### Task objective
Your reply should be an exact copy of the lines from the one that holds "## Tech Stack" to the end of the data below.

### Data section
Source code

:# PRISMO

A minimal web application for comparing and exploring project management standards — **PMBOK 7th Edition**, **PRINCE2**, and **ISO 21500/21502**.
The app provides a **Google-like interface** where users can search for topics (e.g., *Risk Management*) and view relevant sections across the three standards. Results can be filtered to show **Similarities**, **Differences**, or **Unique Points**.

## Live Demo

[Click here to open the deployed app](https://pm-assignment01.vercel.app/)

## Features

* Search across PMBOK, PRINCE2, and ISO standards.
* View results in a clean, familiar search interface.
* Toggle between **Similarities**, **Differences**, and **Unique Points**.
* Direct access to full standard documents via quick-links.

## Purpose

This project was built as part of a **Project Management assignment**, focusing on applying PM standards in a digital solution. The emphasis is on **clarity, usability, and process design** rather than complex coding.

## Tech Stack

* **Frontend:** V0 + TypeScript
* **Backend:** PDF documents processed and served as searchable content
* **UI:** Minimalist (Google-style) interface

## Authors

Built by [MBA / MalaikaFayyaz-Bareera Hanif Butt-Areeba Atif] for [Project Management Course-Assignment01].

### Solution to this exercise
## Tech Stack

* **Frontend:** V0 + TypeScript
* **Backend:** PDF documents processed and served as searchable content
* **UI:** Minimalist (Google-style) interface

## Authors

Built by [MBA / MalaikaFayyaz-Bareera Hanif Butt-Areeba Atif] for [Project Management Course-Assignment01].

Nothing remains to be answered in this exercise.